__Work task__
When the string "Evil" is part of a line below, that line should be copied.
*** Data excerpts ***
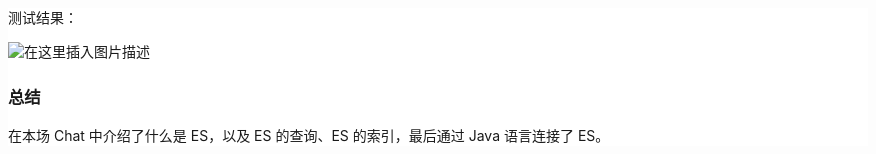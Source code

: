
测试结果：

![在这里插入图片描述](../assets/1053b2a0-cee7-11eb-a372-c3e5da0127b2)

### 总结

在本场 Chat 中介绍了什么是 ES，以及 ES 的查询、ES 的索引，最后通过 Java 语言连接了 ES。
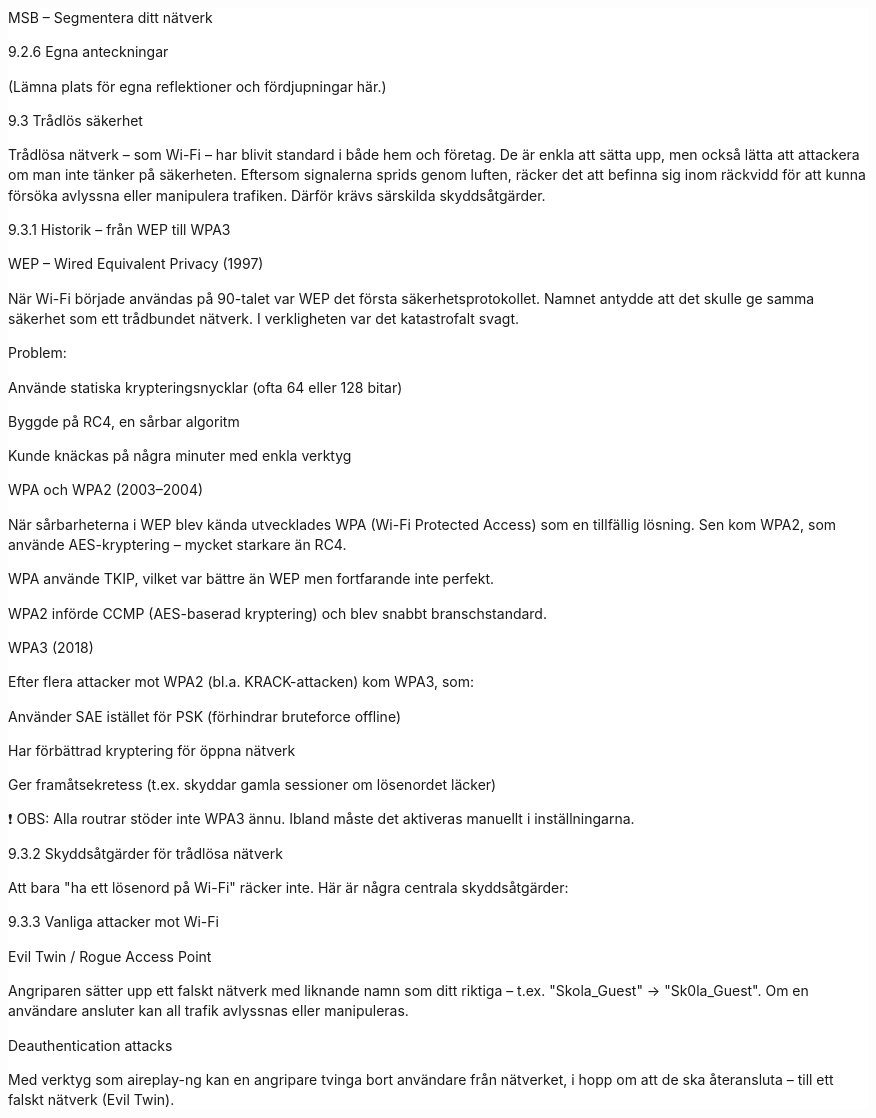 MSB – Segmentera ditt nätverk

9.2.6 Egna anteckningar

(Lämna plats för egna reflektioner och fördjupningar här.)

9.3 Trådlös säkerhet

Trådlösa nätverk – som Wi-Fi – har blivit standard i både hem och företag. De är enkla att sätta upp, men också lätta att attackera om man inte tänker på säkerheten. Eftersom signalerna sprids genom luften, räcker det att befinna sig inom räckvidd för att kunna försöka avlyssna eller manipulera trafiken. Därför krävs särskilda skyddsåtgärder.

9.3.1 Historik – från WEP till WPA3

WEP – Wired Equivalent Privacy (1997)

När Wi-Fi började användas på 90-talet var WEP det första säkerhetsprotokollet. Namnet antydde att det skulle ge samma säkerhet som ett trådbundet nätverk. I verkligheten var det katastrofalt svagt.

Problem:

Använde statiska krypteringsnycklar (ofta 64 eller 128 bitar)

Byggde på RC4, en sårbar algoritm

Kunde knäckas på några minuter med enkla verktyg

WPA och WPA2 (2003–2004)

När sårbarheterna i WEP blev kända utvecklades WPA (Wi-Fi Protected Access) som en tillfällig lösning. Sen kom WPA2, som använde AES-kryptering – mycket starkare än RC4.

WPA använde TKIP, vilket var bättre än WEP men fortfarande inte perfekt.

WPA2 införde CCMP (AES-baserad kryptering) och blev snabbt branschstandard.

WPA3 (2018)

Efter flera attacker mot WPA2 (bl.a. KRACK-attacken) kom WPA3, som:

Använder SAE istället för PSK (förhindrar bruteforce offline)

Har förbättrad kryptering för öppna nätverk

Ger framåtsekretess (t.ex. skyddar gamla sessioner om lösenordet läcker)

❗ OBS: Alla routrar stöder inte WPA3 ännu. Ibland måste det aktiveras manuellt i inställningarna.

9.3.2 Skyddsåtgärder för trådlösa nätverk

Att bara "ha ett lösenord på Wi-Fi" räcker inte. Här är några centrala skyddsåtgärder:

9.3.3 Vanliga attacker mot Wi-Fi

Evil Twin / Rogue Access Point

Angriparen sätter upp ett falskt nätverk med liknande namn som ditt riktiga – t.ex. "Skola_Guest" → "Sk0la_Guest". Om en användare ansluter kan all trafik avlyssnas eller manipuleras.

Deauthentication attacks

Med verktyg som aireplay-ng kan en angripare tvinga bort användare från nätverket, i hopp om att de ska återansluta – till ett falskt nätverk (Evil Twin).
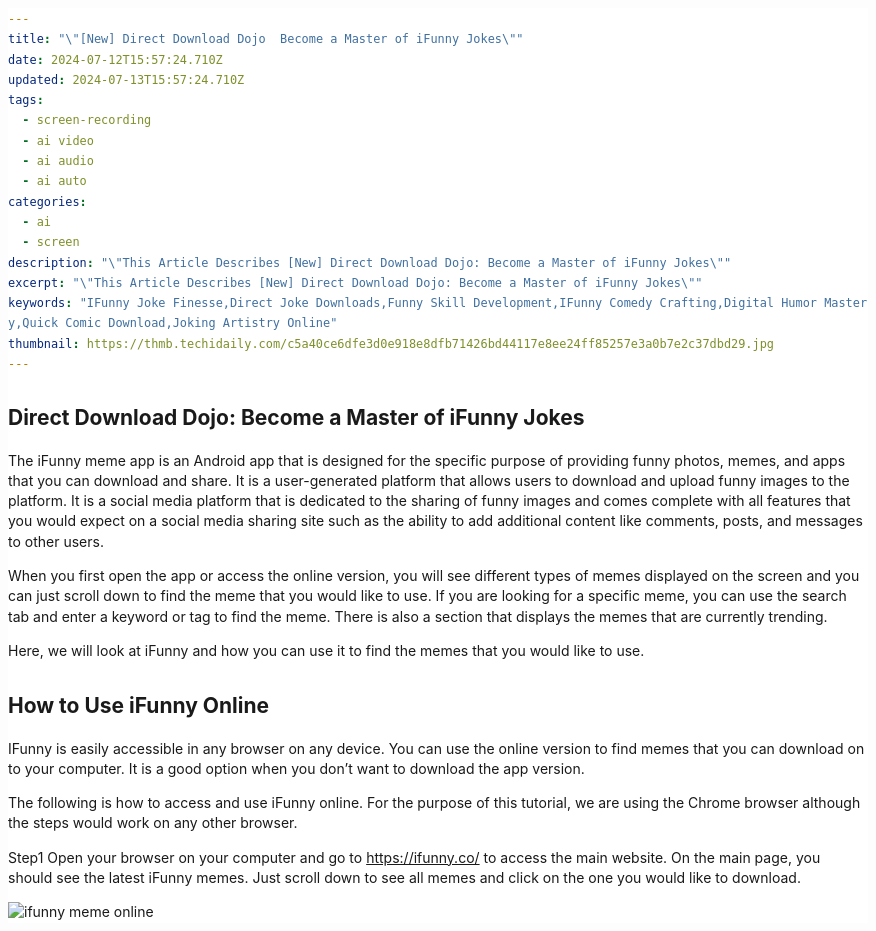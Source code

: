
 ```yaml
---
title: "\"[New] Direct Download Dojo  Become a Master of iFunny Jokes\""
date: 2024-07-12T15:57:24.710Z
updated: 2024-07-13T15:57:24.710Z
tags: 
  - screen-recording
  - ai video
  - ai audio
  - ai auto
categories: 
  - ai
  - screen
description: "\"This Article Describes [New] Direct Download Dojo: Become a Master of iFunny Jokes\""
excerpt: "\"This Article Describes [New] Direct Download Dojo: Become a Master of iFunny Jokes\""
keywords: "IFunny Joke Finesse,Direct Joke Downloads,Funny Skill Development,IFunny Comedy Crafting,Digital Humor Mastery,Quick Comic Download,Joking Artistry Online"
thumbnail: https://thmb.techidaily.com/c5a40ce6dfe3d0e918e8dfb71426bd44117e8ee24ff85257e3a0b7e2c37dbd29.jpg
---
```


## Direct Download Dojo: Become a Master of iFunny Jokes

The iFunny meme app is an Android app that is designed for the specific purpose of providing funny photos, memes, and apps that you can download and share. It is a user-generated platform that allows users to download and upload funny images to the platform. It is a social media platform that is dedicated to the sharing of funny images and comes complete with all features that you would expect on a social media sharing site such as the ability to add additional content like comments, posts, and messages to other users.

When you first open the app or access the online version, you will see different types of memes displayed on the screen and you can just scroll down to find the meme that you would like to use. If you are looking for a specific meme, you can use the search tab and enter a keyword or tag to find the meme. There is also a section that displays the memes that are currently trending.

Here, we will look at iFunny and how you can use it to find the memes that you would like to use.

## How to Use iFunny Online

IFunny is easily accessible in any browser on any device. You can use the online version to find memes that you can download on to your computer. It is a good option when you don’t want to download the app version.

The following is how to access and use iFunny online. For the purpose of this tutorial, we are using the Chrome browser although the steps would work on any other browser.

Step1 Open your browser on your computer and go to <https://ifunny.co/> to access the main website. On the main page, you should see the latest iFunny memes. Just scroll down to see all memes and click on the one you would like to download.

![ifunny meme online](https://images.wondershare.com/filmora/article-images/2022/07/ifunny-meme-online.jpg)
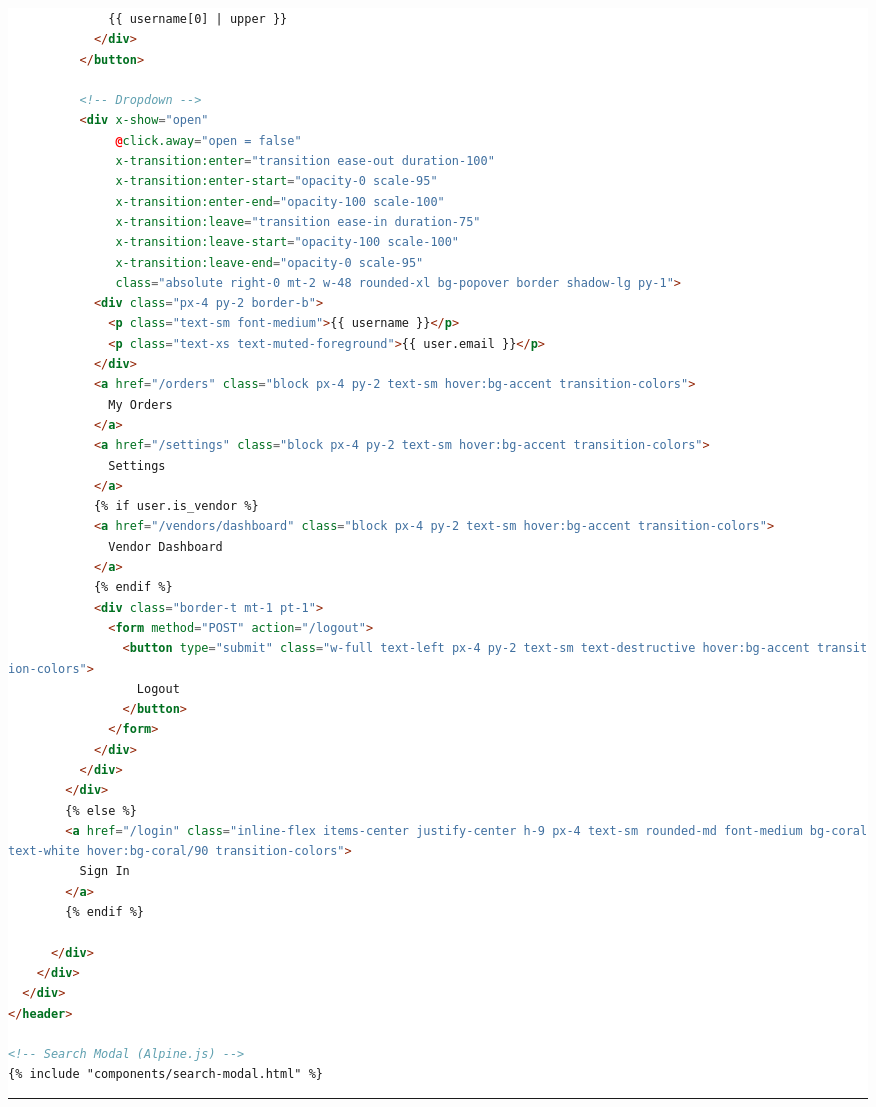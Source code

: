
 ```html
              {{ username[0] | upper }}
            </div>
          </button>

          <!-- Dropdown -->
          <div x-show="open"
               @click.away="open = false"
               x-transition:enter="transition ease-out duration-100"
               x-transition:enter-start="opacity-0 scale-95"
               x-transition:enter-end="opacity-100 scale-100"
               x-transition:leave="transition ease-in duration-75"
               x-transition:leave-start="opacity-100 scale-100"
               x-transition:leave-end="opacity-0 scale-95"
               class="absolute right-0 mt-2 w-48 rounded-xl bg-popover border shadow-lg py-1">
            <div class="px-4 py-2 border-b">
              <p class="text-sm font-medium">{{ username }}</p>
              <p class="text-xs text-muted-foreground">{{ user.email }}</p>
            </div>
            <a href="/orders" class="block px-4 py-2 text-sm hover:bg-accent transition-colors">
              My Orders
            </a>
            <a href="/settings" class="block px-4 py-2 text-sm hover:bg-accent transition-colors">
              Settings
            </a>
            {% if user.is_vendor %}
            <a href="/vendors/dashboard" class="block px-4 py-2 text-sm hover:bg-accent transition-colors">
              Vendor Dashboard
            </a>
            {% endif %}
            <div class="border-t mt-1 pt-1">
              <form method="POST" action="/logout">
                <button type="submit" class="w-full text-left px-4 py-2 text-sm text-destructive hover:bg-accent transition-colors">
                  Logout
                </button>
              </form>
            </div>
          </div>
        </div>
        {% else %}
        <a href="/login" class="inline-flex items-center justify-center h-9 px-4 text-sm rounded-md font-medium bg-coral text-white hover:bg-coral/90 transition-colors">
          Sign In
        </a>
        {% endif %}

      </div>
    </div>
  </div>
</header>

<!-- Search Modal (Alpine.js) -->
{% include "components/search-modal.html" %}
```

---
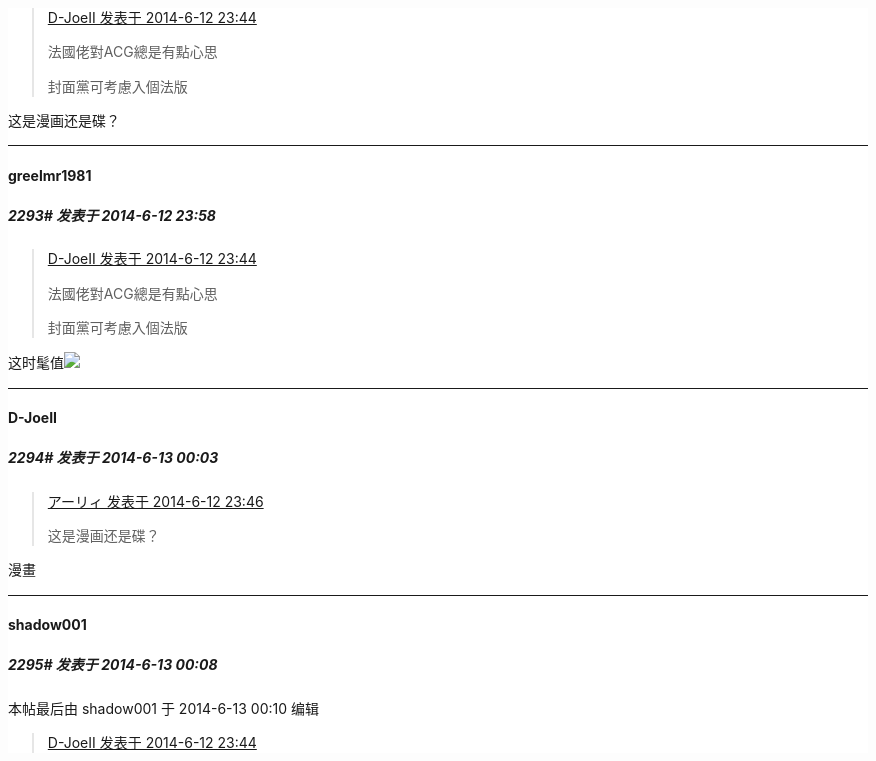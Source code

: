 

<blockquote><a href="httphttps://bbs.saraba1st.com/2b/forum.php?mod=redirect&amp;goto=findpost&amp;pid=25702963&amp;ptid=1014335" target="_blank">D-JoeII 发表于 2014-6-12 23:44</a>

法國佬對ACG總是有點心思

封面黨可考慮入個法版</blockquote>
这是漫画还是碟？







-----

####  greelmr1981  
##### 2293#       发表于 2014-6-12 23:58



<blockquote><a href="httphttps://bbs.saraba1st.com/2b/forum.php?mod=redirect&amp;goto=findpost&amp;pid=25702963&amp;ptid=1014335" target="_blank">D-JoeII 发表于 2014-6-12 23:44</a>

法國佬對ACG總是有點心思

封面黨可考慮入個法版</blockquote>
这时髦值<img src="https://static.saraba1st.com/image/smiley/face/161.jpg" referrerpolicy="no-referrer">







-----

####  D-JoeII  
##### 2294#       发表于 2014-6-13 00:03



<blockquote><a href="httphttps://bbs.saraba1st.com/2b/forum.php?mod=redirect&amp;goto=findpost&amp;pid=25702984&amp;ptid=1014335" target="_blank">アーリィ 发表于 2014-6-12 23:46</a>

这是漫画还是碟？</blockquote>
漫畫







-----

####  shadow001  
##### 2295#       发表于 2014-6-13 00:08



 本帖最后由 shadow001 于 2014-6-13 00:10 编辑 
<blockquote><a href="httphttps://bbs.saraba1st.com/2b/forum.php?mod=redirect&amp;goto=findpost&amp;pid=25702963&amp;ptid=1014335" target="_blank">D-JoeII 发表于 2014-6-12 23:44</a>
*** End of Data excerpts ***
__Solution to the problem__
Evil Twin / Rogue Access Point
Med verktyg som aireplay-ng kan en angripare tvinga bort användare från nätverket, i hopp om att de ska återansluta – till ett falskt nätverk (Evil Twin).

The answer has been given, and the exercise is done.